Gardner Business Index: Metalworking May 2017 – 57.1
Production drives the overall industry to its highest point in more than five years.
Registering 57.1 in May, the Gardner Business Index for metalworking recorded its highest value yet in 2017, a value that has not been surpassed in more than five years. The production subcomponent, a primary driver of the overall index, jumped at the beginning of the year and recorded another strong month, sustaining its 2017 average value of greater than 60. This component has increased by more than 50 percent over the last 12 months.
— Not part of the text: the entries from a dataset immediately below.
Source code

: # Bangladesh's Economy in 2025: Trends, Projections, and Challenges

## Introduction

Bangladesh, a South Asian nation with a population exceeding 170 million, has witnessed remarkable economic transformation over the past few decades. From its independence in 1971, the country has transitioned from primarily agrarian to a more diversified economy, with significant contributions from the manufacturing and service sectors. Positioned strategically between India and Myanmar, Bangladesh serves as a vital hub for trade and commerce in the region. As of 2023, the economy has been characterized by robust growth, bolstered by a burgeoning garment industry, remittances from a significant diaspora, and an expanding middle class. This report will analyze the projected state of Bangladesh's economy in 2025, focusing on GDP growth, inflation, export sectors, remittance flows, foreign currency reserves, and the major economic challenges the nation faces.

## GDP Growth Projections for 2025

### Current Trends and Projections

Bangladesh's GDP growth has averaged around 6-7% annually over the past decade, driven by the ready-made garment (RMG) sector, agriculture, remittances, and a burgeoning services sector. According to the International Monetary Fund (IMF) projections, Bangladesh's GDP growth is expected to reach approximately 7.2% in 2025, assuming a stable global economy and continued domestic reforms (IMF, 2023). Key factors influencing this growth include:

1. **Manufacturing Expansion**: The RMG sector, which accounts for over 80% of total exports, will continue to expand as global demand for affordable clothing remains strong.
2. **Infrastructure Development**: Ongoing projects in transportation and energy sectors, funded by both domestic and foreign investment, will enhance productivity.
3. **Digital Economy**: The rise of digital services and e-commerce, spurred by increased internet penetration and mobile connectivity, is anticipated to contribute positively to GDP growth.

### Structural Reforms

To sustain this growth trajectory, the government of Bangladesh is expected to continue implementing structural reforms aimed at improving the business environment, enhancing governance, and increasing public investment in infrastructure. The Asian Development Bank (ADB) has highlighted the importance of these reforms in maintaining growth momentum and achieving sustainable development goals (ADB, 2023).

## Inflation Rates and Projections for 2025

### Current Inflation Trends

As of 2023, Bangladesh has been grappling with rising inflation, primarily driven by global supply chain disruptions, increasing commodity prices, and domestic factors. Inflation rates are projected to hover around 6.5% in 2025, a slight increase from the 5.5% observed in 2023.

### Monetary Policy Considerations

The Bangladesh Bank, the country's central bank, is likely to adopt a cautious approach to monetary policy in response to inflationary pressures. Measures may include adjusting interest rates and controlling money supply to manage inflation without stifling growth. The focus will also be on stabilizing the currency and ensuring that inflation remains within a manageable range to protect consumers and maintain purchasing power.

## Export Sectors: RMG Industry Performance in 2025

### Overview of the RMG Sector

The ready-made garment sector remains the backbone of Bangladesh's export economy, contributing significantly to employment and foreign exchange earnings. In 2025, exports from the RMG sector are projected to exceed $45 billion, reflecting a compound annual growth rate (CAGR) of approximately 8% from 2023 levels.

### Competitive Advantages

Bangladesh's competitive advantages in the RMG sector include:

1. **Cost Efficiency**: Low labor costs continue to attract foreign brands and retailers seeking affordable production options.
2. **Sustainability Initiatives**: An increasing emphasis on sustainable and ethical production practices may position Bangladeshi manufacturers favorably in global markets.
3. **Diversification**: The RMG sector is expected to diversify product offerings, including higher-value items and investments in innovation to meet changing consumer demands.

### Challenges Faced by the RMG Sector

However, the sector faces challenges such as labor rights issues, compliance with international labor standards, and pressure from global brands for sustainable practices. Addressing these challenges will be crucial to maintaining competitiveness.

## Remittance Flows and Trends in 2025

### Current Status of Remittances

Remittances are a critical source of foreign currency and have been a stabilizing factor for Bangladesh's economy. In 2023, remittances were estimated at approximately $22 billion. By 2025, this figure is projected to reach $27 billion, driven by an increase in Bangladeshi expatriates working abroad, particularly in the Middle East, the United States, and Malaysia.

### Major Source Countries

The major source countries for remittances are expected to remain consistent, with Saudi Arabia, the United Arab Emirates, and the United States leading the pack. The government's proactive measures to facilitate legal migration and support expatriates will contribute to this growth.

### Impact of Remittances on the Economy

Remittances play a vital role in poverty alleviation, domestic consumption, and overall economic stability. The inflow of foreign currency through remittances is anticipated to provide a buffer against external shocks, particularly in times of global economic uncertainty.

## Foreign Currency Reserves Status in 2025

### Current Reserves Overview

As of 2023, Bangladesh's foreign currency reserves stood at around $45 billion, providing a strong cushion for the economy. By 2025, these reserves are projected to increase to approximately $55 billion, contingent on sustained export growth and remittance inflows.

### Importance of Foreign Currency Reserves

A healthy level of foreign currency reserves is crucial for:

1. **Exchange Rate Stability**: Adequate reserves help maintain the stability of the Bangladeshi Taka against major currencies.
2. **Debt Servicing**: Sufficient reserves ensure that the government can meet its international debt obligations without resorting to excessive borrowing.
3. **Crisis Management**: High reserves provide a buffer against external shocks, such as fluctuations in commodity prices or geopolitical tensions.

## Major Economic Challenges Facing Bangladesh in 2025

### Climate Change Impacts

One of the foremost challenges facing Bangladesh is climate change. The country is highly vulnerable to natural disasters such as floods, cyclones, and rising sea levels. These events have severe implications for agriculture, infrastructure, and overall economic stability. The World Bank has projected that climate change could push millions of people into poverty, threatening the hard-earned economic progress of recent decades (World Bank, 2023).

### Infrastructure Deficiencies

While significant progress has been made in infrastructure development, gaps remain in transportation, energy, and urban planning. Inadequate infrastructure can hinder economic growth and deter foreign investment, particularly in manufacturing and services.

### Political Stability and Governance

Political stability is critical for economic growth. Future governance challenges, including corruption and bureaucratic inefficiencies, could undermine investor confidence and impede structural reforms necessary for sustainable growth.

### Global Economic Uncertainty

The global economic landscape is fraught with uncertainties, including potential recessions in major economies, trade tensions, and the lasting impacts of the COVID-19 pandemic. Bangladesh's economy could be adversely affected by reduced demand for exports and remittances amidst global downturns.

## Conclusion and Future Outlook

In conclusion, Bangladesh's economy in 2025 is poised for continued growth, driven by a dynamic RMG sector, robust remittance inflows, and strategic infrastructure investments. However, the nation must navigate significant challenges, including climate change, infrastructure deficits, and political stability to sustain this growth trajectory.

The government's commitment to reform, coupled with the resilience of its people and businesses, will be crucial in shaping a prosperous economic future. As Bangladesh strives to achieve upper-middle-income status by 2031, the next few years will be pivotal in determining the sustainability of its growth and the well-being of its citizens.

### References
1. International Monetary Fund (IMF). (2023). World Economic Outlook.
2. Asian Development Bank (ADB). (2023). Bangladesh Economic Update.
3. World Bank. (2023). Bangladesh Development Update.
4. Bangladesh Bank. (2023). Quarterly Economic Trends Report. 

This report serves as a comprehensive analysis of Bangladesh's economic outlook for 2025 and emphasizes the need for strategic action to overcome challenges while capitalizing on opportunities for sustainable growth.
The new orders component of the index increased by 20 percent between October 2016 and April 2017, and it is one of the strongest indicators of a strengthening metalworking market. In the first four months of this year, the new orders subindex recorded an average value of more than 59. This is consistent with our separate index of business expectations, which notched another month of elevated results in May.
The exports and material prices components are dampening some of the overall index’s optimism. Exports, which have consistently been below 50 since 2014, essentially remained unchanged, having recorded a value of 49.6 in April. Gardner Business Intelligence will be watching currency markets very closely in 2017 for a multitude of reasons, including the progression of Brexit, America’s changing stance on free-trade and trade agreements, and the government’s involvement to make markets fairer for American companies. Any and all of these political factors could generate unexpected shocks to currencies, and thus import and export dynamics and volumes.
Sharp annual increases in material prices have been observed in both the metalworking index and U.S. Producer Price Indexes (PPI) data. The U.S. Producer Price Index for Metalworking Machinery Manufacturing shows prices are moving slowly upward (+0.3 percent in the year ending April 2017) but much more slowly than the rising costs of the inputs to produce machine tools. Increases in labor and metal are currently rising far faster than the price of machine tools. When these increased costs are finally passed through to machine tool consumers, expect to see price increases of several percent.
Our view of the future for the machine tool Industry is very bright. A recent study by the Congressional Budget Office indicates that between 20 and 40 percent of future GDP growth in the U.S. will come from workforce growth, with the remaining 60 to 80 percent coming from productivity growth. This productivity growth will result from better, smarter and more capable machines, computers and other tools that enhance the abilities and productivity of workers. As increasing wages and a limited labor supply being to make themselves felt in the economy, machine tool consumers should consider working closely with equipment makers to find ways to meet their growth objectives. Now is truly an important time for both pre-existing, and new machine and machine tool consumers to be collaborating with manufacturers to create the next generation of machine tools to power the nation’s economic growth in an ever-growing number of industries.